(Rendered images with source text)
________________________
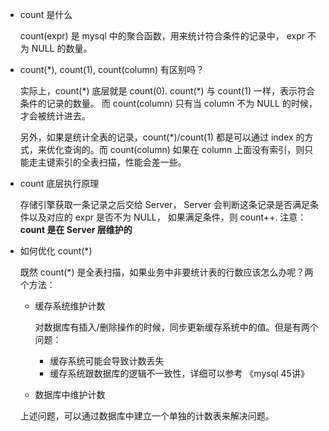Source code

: - count 是什么

    count(expr) 是 mysql 中的聚合函数，用来统计符合条件的记录中， expr 不为 NULL 的数量。

- count(*), count(1), count(column) 有区别吗？

    实际上，count(*) 底层就是 count(0). count(\*) 与 count(1) 一样，表示符合条件的记录的数量。
    而 count(column) 只有当 column 不为 NULL 的时候，才会被统计进去。

    另外，如果是统计全表的记录，count(*)/count(1) 都是可以通过 index 的方式，来优化查询的。而 count(column) 如果在 column 上面没有索引，则只能走主键索引的全表扫描，性能会差一些。

- count 底层执行原理

    存储引擎获取一条记录之后交给 Server， Server 会判断这条记录是否满足条件以及对应的 expr 是否不为 NULL， 如果满足条件，则 count++.
    注意：**count 是在 Server 层维护的**

- 如何优化 count(*)

    既然 count(*) 是全表扫描，如果业务中非要统计表的行数应该怎么办呢？两个方法：
    - 缓存系统维护计数

        对数据库有插入/删除操作的时候，同步更新缓存系统中的值。但是有两个问题：
        - 缓存系统可能会导致计数丢失
        - 缓存系统跟数据库的逻辑不一致性，详细可以参考 《mysql 45讲》


    - 数据库中维护计数

    上述问题，可以通过数据库中建立一个单独的计数表来解决问题。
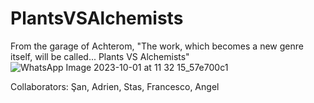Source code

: # PlantsVSAlchemists

From the garage of Achterom,
"The work, which becomes a new genre itself, will be called... 
                                                Plants VS Alchemists"
![WhatsApp Image 2023-10-01 at 11 32 15_57e700c1](https://github.com/sandemiroren1/PlantsVSAlchemists/assets/106872486/9c07b29e-ef6f-477d-90dd-08df249413a7)


Collaborators: Şan, Adrien, Stas, Francesco, Angel



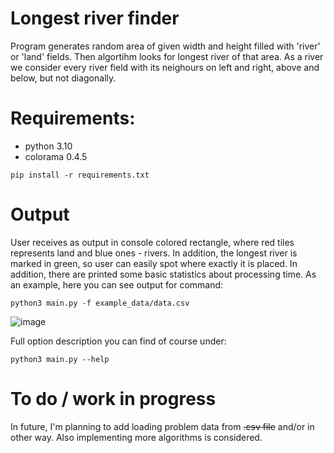 # Longest river finder
Program generates random area of given width and height filled with 'river' or 'land' fields. Then algortihm looks for longest river of that area. As a river we consider every river field with its neighours on left and right, above and below, but not diagonally.


# Requirements:
* python 3.10
* colorama 0.4.5

`pip install -r requirements.txt`

# Output

User receives as output in console colored rectangle, where red tiles represents land and blue ones - rivers. In addition, the longest river is marked in green, so user can easily spot where exactly it is placed. In addition, there are printed some basic statistics about processing time. As an example, here you can see output for command:

`python3 main.py -f example_data/data.csv`

![image](https://user-images.githubusercontent.com/49252352/199008902-7e440bde-a042-493b-bb21-18d8edbe995e.png)

Full option description you can find of course under:

`python3 main.py --help`

# To do / work in progress

In future, I'm planning to add loading problem data from ~~.csv file~~ and/or in other way. Also implementing more algorithms is considered.
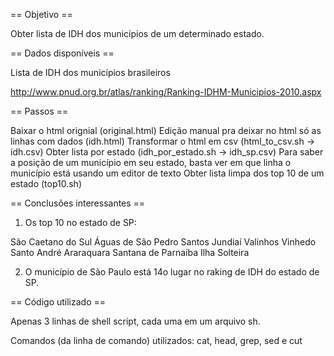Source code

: 
== Objetivo ==

Obter lista de IDH dos municípios de um determinado estado.


== Dados disponíveis ==

Lista de IDH dos municípios brasileiros

http://www.pnud.org.br/atlas/ranking/Ranking-IDHM-Municipios-2010.aspx


== Passos ==

Baixar o html orignial (original.html)
Edição manual pra deixar no html só as linhas com dados (idh.html)
Transformar o html em csv (html_to_csv.sh -> idh.csv)
Obter lista por estado (idh_por_estado.sh -> idh_sp.csv)
Para saber a posição de um município em seu estado, basta ver em que linha o município está usando um editor de texto
Obter lista limpa dos top 10 de um estado (top10.sh)


== Conclusões interessantes ==

1) Os top 10 no estado de SP:

 São Caetano do Sul 
 Águas de São Pedro 
 Santos 
 Jundiaí 
 Valinhos 
 Vinhedo 
 Santo André 
 Araraquara 
 Santana de Parnaíba 
 Ilha Solteira

2) O município de São Paulo está 14o lugar no raking de IDH do estado de SP.


== Código utilizado ==

Apenas 3 linhas de shell script, cada uma em um arquivo sh.

Comandos (da linha de comando) utilizados: cat, head, grep, sed e cut







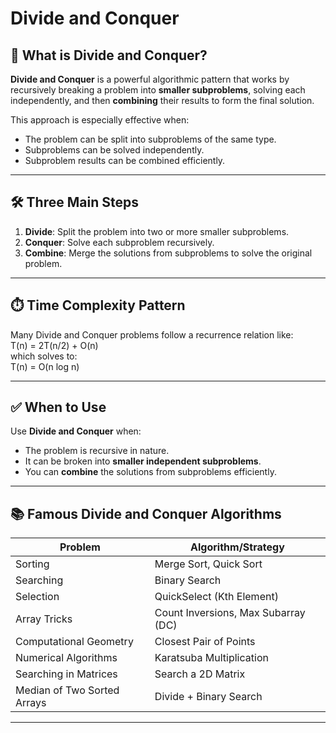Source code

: # Divide and Conquer

## 🧠 What is Divide and Conquer?

**Divide and Conquer** is a powerful algorithmic pattern that works by recursively breaking a problem into **smaller subproblems**, solving each independently, and then **combining** their results to form the final solution.

This approach is especially effective when:

-   The problem can be split into subproblems of the same type.
-   Subproblems can be solved independently.
-   Subproblem results can be combined efficiently.

---

## 🛠️ Three Main Steps

1. **Divide**: Split the problem into two or more smaller subproblems.
2. **Conquer**: Solve each subproblem recursively.
3. **Combine**: Merge the solutions from subproblems to solve the original problem.

---

## ⏱️ Time Complexity Pattern

Many Divide and Conquer problems follow a recurrence relation like:  
T(n) = 2T(n/2) + O(n)  
which solves to:  
T(n) = O(n log n)

---

## ✅ When to Use

Use **Divide and Conquer** when:

-   The problem is recursive in nature.
-   It can be broken into **smaller independent subproblems**.
-   You can **combine** the solutions from subproblems efficiently.

---

## 📚 Famous Divide and Conquer Algorithms

| Problem                     | Algorithm/Strategy                  |
| --------------------------- | ----------------------------------- |
| Sorting                     | Merge Sort, Quick Sort              |
| Searching                   | Binary Search                       |
| Selection                   | QuickSelect (Kth Element)           |
| Array Tricks                | Count Inversions, Max Subarray (DC) |
| Computational Geometry      | Closest Pair of Points              |
| Numerical Algorithms        | Karatsuba Multiplication            |
| Searching in Matrices       | Search a 2D Matrix                  |
| Median of Two Sorted Arrays | Divide + Binary Search              |

---
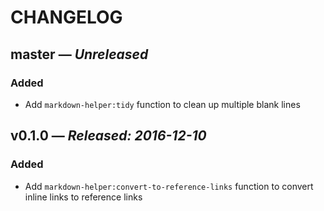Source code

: # CHANGELOG

## **master** &mdash; *Unreleased*

### Added

* Add `markdown-helper:tidy` function to clean up multiple blank lines

## **v0.1.0** &mdash; *Released: 2016-12-10*

### Added

* Add `markdown-helper:convert-to-reference-links` function to convert inline links to reference links
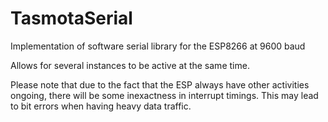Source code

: # TasmotaSerial

Implementation of software serial library for the ESP8266 at 9600 baud

Allows for several instances to be active at the same time.

Please note that due to the fact that the ESP always have other activities ongoing, there will be some inexactness in interrupt
timings. This may lead to bit errors when having heavy data traffic.
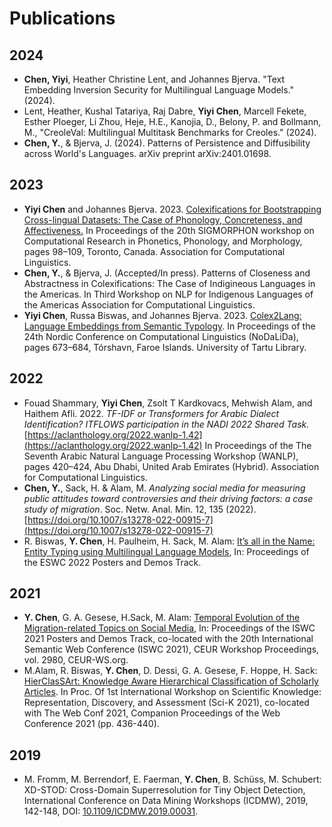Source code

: # Publications 

## 2024
* __Chen, Yiyi__, Heather Christine Lent, and Johannes Bjerva. "Text Embedding Inversion Security for Multilingual Language Models." (2024).
* Lent, Heather, Kushal Tatariya, Raj Dabre, __Yiyi Chen__, Marcell Fekete, Esther Ploeger, Li Zhou, Heje, H.E., Kanojia, D., Belony, P. and Bollmann, M., "CreoleVal: Multilingual Multitask Benchmarks for Creoles." (2024).
* __Chen, Y.__, & Bjerva, J. (2024). Patterns of Persistence and Diffusibility across World's Languages. arXiv preprint arXiv:2401.01698.

## 2023
* __Yiyi Chen__ and Johannes Bjerva. 2023. [Colexifications for Bootstrapping Cross-lingual Datasets: The Case of Phonology, Concreteness, and Affectiveness.](https://aclanthology.org/2023.sigmorphon-1.11/) In Proceedings of the 20th SIGMORPHON workshop on Computational Research in Phonetics, Phonology, and Morphology, pages 98–109, Toronto, Canada. Association for Computational Linguistics.
* __Chen, Y.__, & Bjerva, J. (Accepted/In press). Patterns of Closeness and Abstractness in Colexifications: The Case of Indigineous Languages in the Americas. In Third Workshop on NLP for Indigenous Languages of the Americas Association for Computational Linguistics.
* __Yiyi Chen__, Russa Biswas, and Johannes Bjerva. 2023. [Colex2Lang: Language Embeddings from Semantic Typology](https://aclanthology.org/2023.nodalida-1.67/). In Proceedings of the 24th Nordic Conference on Computational Linguistics (NoDaLiDa), pages 673–684, Tórshavn, Faroe Islands. University of Tartu Library.

## 2022
* Fouad Shammary, __Yiyi Chen__, Zsolt T Kardkovacs, Mehwish Alam, and Haithem Afli. 2022. _TF-IDF or Transformers for Arabic Dialect Identification? ITFLOWS participation in the NADI 2022 Shared Task._ [https://aclanthology.org/2022.wanlp-1.42](https://aclanthology.org/2022.wanlp-1.42) In Proceedings of the The Seventh Arabic Natural Language Processing Workshop (WANLP), pages 420–424, Abu Dhabi, United Arab Emirates (Hybrid). Association for Computational Linguistics.
* __Chen, Y.__, Sack, H. & Alam, M. _Analyzing social media for measuring public attitudes toward controversies and their driving factors: a case study of migration_. Soc. Netw. Anal. Min. 12, 135 (2022). [https://doi.org/10.1007/s13278-022-00915-7](https://doi.org/10.1007/s13278-022-00915-7)
* R. Biswas, __Y. Chen__, H. Paulheim, H. Sack, M. Alam: [It’s all in the Name: Entity Typing using Multilingual Language Models](https://2022.eswc-conferences.org/wp-content/uploads/2022/05/pd_Biswas_et_al_paper_233.pdf), In: Proceedings of the ESWC 2022 Posters and Demos Track.

## 2021

* __Y. Chen__, G. A. Gesese, H.Sack, M. Alam: [Temporal Evolution of the Migration-related Topics on Social Media](http://ceur-ws.org/Vol-2980/paper375.pdf), In: Proceedings of the ISWC 2021 Posters and Demos Track, co-located with the 20th International Semantic Web Conference (ISWC 2021), CEUR Workshop Proceedings, vol. 2980, CEUR-WS.org.
* M.Alam, R. Biswas, __Y. Chen__, D. Dessi, G. A. Gesese, F. Hoppe, H. Sack: [HierClasSArt: Knowledge Aware Hierarchical Classification of Scholarly Articles](https://dl.acm.org/doi/10.1145/3442442.3451365). In Proc. Of 1st International Workshop on Scientific Knowledge: Representation, Discovery, and Assessment (Sci-K 2021), co-located with The Web Conf 2021, Companion Proceedings of the Web Conference 2021 (pp. 436-440).

## 2019

* M. Fromm, M. Berrendorf, E. Faerman, __Y. Chen__, B. Schüss, M. Schubert: XD-STOD: Cross-Domain Superresolution for Tiny Object Detection, International Conference on Data Mining Workshops (ICDMW), 2019, 142-148, DOI: [10.1109/ICDMW.2019.00031](https://ieeexplore.ieee.org/document/8955582).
________________________
What you are asked to do: In the data above, each line holding "mdash" is to be found and copied.

Answer box:
## **master** &mdash; *Unreleased*
## **v0.1.0** &mdash; *Released: 2016-12-10*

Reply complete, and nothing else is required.